- The worst quake – a magnitude 6.4 that struck early Tuesday – killed at least one person.
- Tectonics in Puerto Rico are dominated by the convergence between the North America and Caribbean tectonic plates.
- More earthquakes are possible in Puerto Rico, as is a risk for tsunamis.
Following a series of earthquakes, the situation in Puerto Rico remains dire, with more than 2,000 people in shelters, nearly 1 million without power and hundreds of thousands without water as of Thursday.
According to the U.S. Geological Survey, there have been more than 950 earthquakes and aftershocks recorded on Puerto Rico since Dec. 31, though many were weak and could not be felt.
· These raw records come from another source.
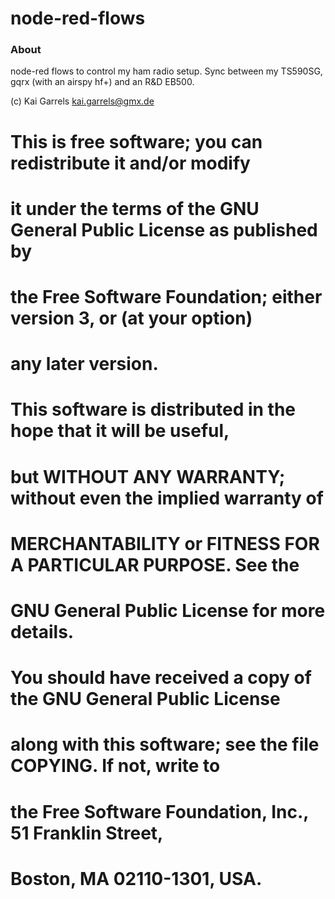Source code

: node-red-flows
==============

### About

node-red flows to control my ham radio setup.
Sync between my TS590SG, gqrx (with an airspy hf+) and an R&D EB500.


(c) Kai Garrels <kai.garrels@gmx.de>

# This is free software; you can redistribute it and/or modify
# it under the terms of the GNU General Public License as published by
# the Free Software Foundation; either version 3, or (at your option)
# any later version.
# 
# This software is distributed in the hope that it will be useful,
# but WITHOUT ANY WARRANTY; without even the implied warranty of
# MERCHANTABILITY or FITNESS FOR A PARTICULAR PURPOSE.  See the
# GNU General Public License for more details.
# 
# You should have received a copy of the GNU General Public License
# along with this software; see the file COPYING.  If not, write to
# the Free Software Foundation, Inc., 51 Franklin Street,
# Boston, MA 02110-1301, USA.
# 
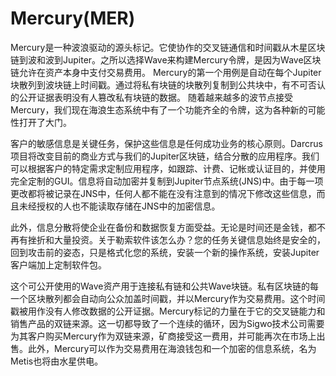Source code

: # Mercury(MER)

Mercury是一种波浪驱动的源头标记。它使协作的交叉链通信和时间戳从木星区块链到波和波到Jupiter。之所以选择Wave来构建Mercury令牌，是因为Wave区块链允许在资产本身中支付交易费用。
Mercury的第一个用例是自动在每个Jupiter块散列到波块链上时间戳。通过将私有块链的块散列复制到公共块中，有不可否认的公开证据表明没有人篡改私有块链的数据。
随着越来越多的波节点接受Mercury，我们现在海浪生态系统中有了一个功能齐全的令牌，这为各种新的可能性打开了大门。

客户的敏感信息是关键任务，保护这些信息是任何成功业务的核心原则。Darcrus项目将改变目前的商业方式与我们的Jupiter区块链，结合分散的应用程序。我们可以根据客户的特定需求定制应用程序，如跟踪、计费、记帐或认证目的，并使用完全定制的GUI。信息将自动加密并复制到Jupiter节点系统(JNS)中。由于每一项更改都将被记录在JNS中，任何人都不能在没有注意到的情况下修改这些信息，而且未经授权的人也不能读取存储在JNS中的加密信息。

此外，信息分散将使企业在备份和数据恢复方面受益。无论是时间还是金钱，都不再有挫折和大量投资。关于勒索软件该怎么办？您的任务关键信息始终是安全的，回到攻击前的姿态，只是格式化您的系统，安装一个新的操作系统，安装Jupiter客户端加上定制软件包。

这个可公开使用的Wave资产用于连接私有链和公共Wave块链。私有区块链的每一个区块散列都会自动向公众加盖时间戳，并以Mercury作为交易费用。这个时间戳被用作没有人修改数据的公开证据。Mercury标记的力量在于它的交叉链能力和销售产品的双链来源。这一切都导致了一个连续的循环，因为Sigwo技术公司需要为其客户购买Mercury作为双链来源，矿商接受这一费用，并可能再次在市场上出售。此外，Mercury可以作为交易费用在海浪钱包和一个加密的信息系统，名为Metis也将由水星供电。

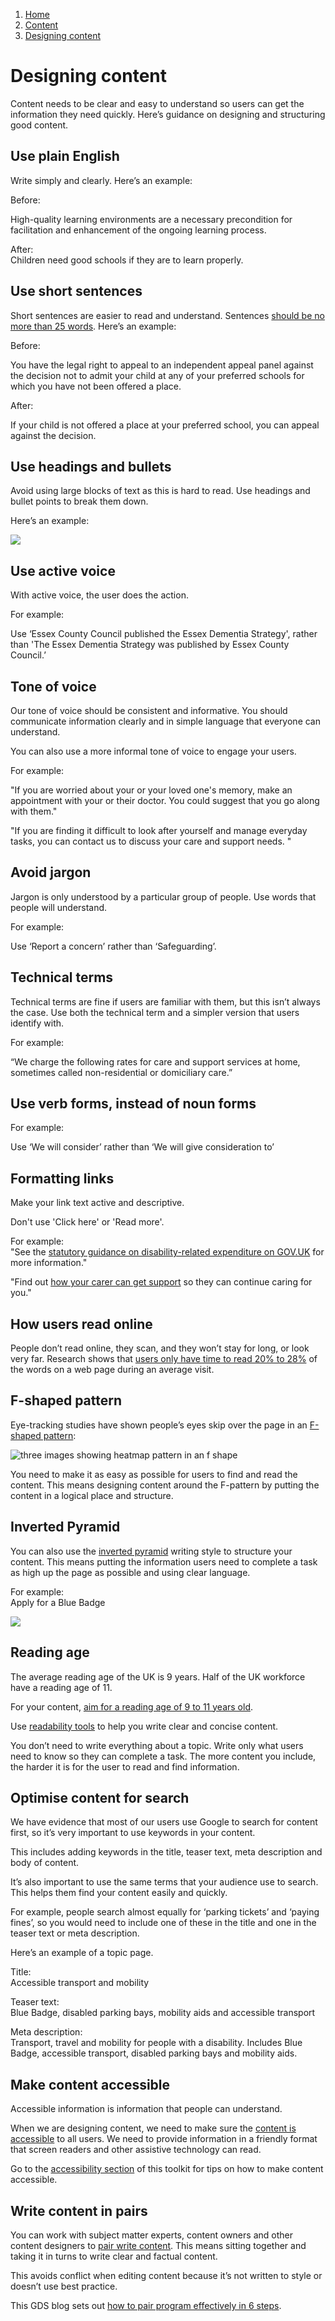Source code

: 1.  [Home](/docs/core/contents)
2.  [Content](/docs/core/content)
3.  [Designing content](#)

# Designing content


Content needs to be clear and easy to understand so users can get the information they need quickly. Here’s guidance on designing and structuring good content.

## Use plain English

Write simply and clearly. Here’s an example:  
  
Before:

High-quality learning environments are a necessary precondition for facilitation and enhancement of the ongoing learning process.  
  
After:  
Children need good schools if they are to learn properly.

## Use short sentences

Short sentences are easier to read and understand. Sentences [should be no more than 25 words](https://www.gov.uk/guidance/content-design/writing-for-gov-uk). Here’s an example:

Before:

You have the legal right to appeal to an independent appeal panel against the decision not to admit your child at any of your preferred schools for which you have not been offered a place.

After:

If your child is not offered a place at your preferred school, you can appeal against the decision.

## Use headings and bullets

Avoid using large blocks of text as this is hard to read. Use headings and bullet points to break them down.  
  
Here’s an example:

![](/public/images/chesfs50-euchomedirs-carolinemccabe-my-documents-my-pictures-images-for-digital-toolkit-what-you-need-to-tell-us.jpg)

## Use active voice

With active voice, the user does the action.

For example:

Use ‘Essex County Council published the Essex Dementia Strategy', rather than 'The Essex Dementia Strategy was published by Essex County Council.’

## Tone of voice

Our tone of voice should be consistent and informative. You should communicate information clearly and in simple language that everyone can understand.

You can also use a more informal tone of voice to engage your users.

For example:

"If you are worried about your or your loved one's memory, make an appointment with your or their doctor. You could suggest that you go along with them."  
  
"If you are finding it difficult to look after yourself and manage everyday tasks, you can contact us to discuss your care and support needs. "

## Avoid jargon

Jargon is only understood by a particular group of people. Use words that people will understand.

For example:

Use ‘Report a concern’ rather than ‘Safeguarding’.

## Technical terms

Technical terms are fine if users are familiar with them, but this isn’t always the case. Use both the technical term and a simpler version that users identify with.

For example:

“We charge the following rates for care and support services at home, sometimes called non-residential or domiciliary care.”

## Use verb forms, instead of noun forms

For example:

Use ‘We will consider’ rather than ‘We will give consideration to’

## Formatting links

Make your link text active and descriptive.

Don't use 'Click here' or 'Read more'.

For example:  
"See the [statutory guidance on disability-related expenditure on GOV.UK](https://www.gov.uk/government/publications/care-act-statutory-guidance/care-and-support-statutory-guidance#disability-related-expenditure "GOV.UK guidance on disability-related expenditure") for more information."

"Find out [how your carer can get support](https://eccwa-eccdnt-eun-essexwebapp.azurewebsites.net/financial-support-for-carers "Support for carers") so they can continue caring for you."

## How users read online

People don’t read online, they scan, and they won’t stay for long, or look very far. Research shows that [users only have time to read 20% to 28%](https://www.nngroup.com/articles/how-little-do-users-read/) of the words on a web page during an average visit.

## F-shaped pattern

Eye-tracking studies have shown people’s eyes skip over the page in an [F-shaped pattern](https://www.nngroup.com/articles/f-shaped-pattern-reading-web-content/):

![three images showing heatmap pattern in an f shape](/public/images/chesfs50-euchomedirs-carolinemccabe-my-documents-my-pictures-images-for-digital-toolkit-f-shape-pattern.jpg?width=500&height=222.3404255319149)

You need to make it as easy as possible for users to find and read the content. This means designing content around the F-pattern by putting the content in a logical place and structure.

## Inverted Pyramid

You can also use the [inverted pyramid](https://www.nngroup.com/articles/inverted-pyramid/) writing style to structure your content. This means putting the information users need to complete a task as high up the page as possible and using clear language.  
  
For example:  
Apply for a Blue Badge

![](/public/images/chesfs50-euchomedirs-carolinemccabe-my-documents-my-pictures-images-for-digital-toolkit-how-to-apply.jpg?width=500&height=482.0689655172414)

## Reading age

The average reading age of the UK is 9 years. Half of the UK workforce have a reading age of 11.

For your content, [aim for a reading age of 9 to 11 years old](https://contentdesign.london/reading/specifying-a-reading-age-for-web-content/).

Use [readability tools](useful-tools "Useful tools") to help you write clear and concise content.

You don’t need to write everything about a topic. Write only what users need to know so they can complete a task. The more content you include, the harder it is for the user to read and find information.

## Optimise content for search

We have evidence that most of our users use Google to search for content first, so it’s very important to use keywords in your content.

This includes adding keywords in the title, teaser text, meta description and body of content.  
  
It’s also important to use the same terms that your audience use to search. This helps them find your content easily and quickly.

For example, people search almost equally for ‘parking tickets’ and ‘paying fines’, so you would need to include one of these in the title and one in the teaser text or meta description.

Here’s an example of a topic page.

Title:  
Accessible transport and mobility

Teaser text:  
Blue Badge, disabled parking bays, mobility aids and accessible transport

Meta description:  
Transport, travel and mobility for people with a disability. Includes Blue Badge, accessible transport, disabled parking bays and mobility aids.

## Make content accessible

Accessible information is information that people can understand.

When we are designing content, we need to make sure the [content is accessible](https://www.gov.uk/guidance/content-design/planning-content#accessibity) to all users. We need to provide information in a friendly format that screen readers and other assistive technology can read.  
  
Go to the [accessibility section](accessibility) of this toolkit for tips on how to make content accessible.

## Write content in pairs

You can work with subject matter experts, content owners and other content designers to [pair write content](https://gds.blog.gov.uk/2016/09/21/it-takes-2-how-we-use-pair-writing/). This means sitting together and taking it in turns to write clear and factual content.

This avoids conflict when editing content because it’s not written to style or doesn’t use best practice.

This GDS blog sets out [how to pair program effectively in 6 steps](https://gds.blog.gov.uk/2018/02/06/how-to-pair-program-effectively-in-6-steps/).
More than 500, however, have been of magnitude 2 or higher.
The worst quake – a magnitude 6.4 that struck early Tuesday – killed at least one person, injured at least nine and caused the power outage.
So why have there been so many earthquakes in Puerto Rico over the past few days?
“Puerto Rico has been hit by what scientists call an earthquake swarm, which is a series of earthquakes rather than the usual pattern of one dominant earthquake followed by aftershocks,” John Vidale, a seismologist at the University of Southern California, told USA TODAY.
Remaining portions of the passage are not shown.